WORK TO BE COMPLETED
Because the images are not wanted, restate every line below word for word without them.

### WORKING DATA ###

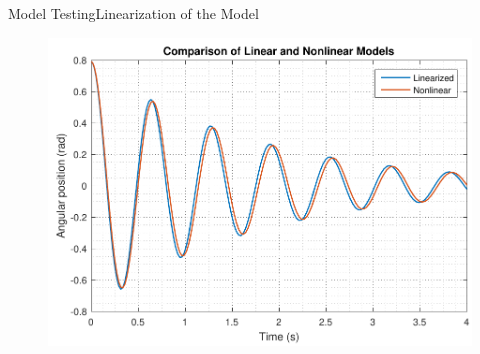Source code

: \begin{frame}{Model Testing}{Linearization of the Model}
\begin{minipage}{\linewidth}
\begin{minipage}{0.45\linewidth}
\begin{figure}[H]
        \includegraphics[scale=0.33]{Pictures/LinearizedVSNonlinear_0}
      \end{figure}
    \end{minipage}
  \end{minipage}
\end{frame}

###

RESULT OF THE TASK
Source code

: \begin{frame}{Model Testing}{Linearization of the Model}
\begin{minipage}{\linewidth}
\begin{minipage}{0.45\linewidth}
\begin{figure}[H]
        \includegraphics[scale=0.33]{Pictures/LinearizedVSNonlinear_0}
      \end{figure}
    \end{minipage}
  \end{minipage}
\end{frame}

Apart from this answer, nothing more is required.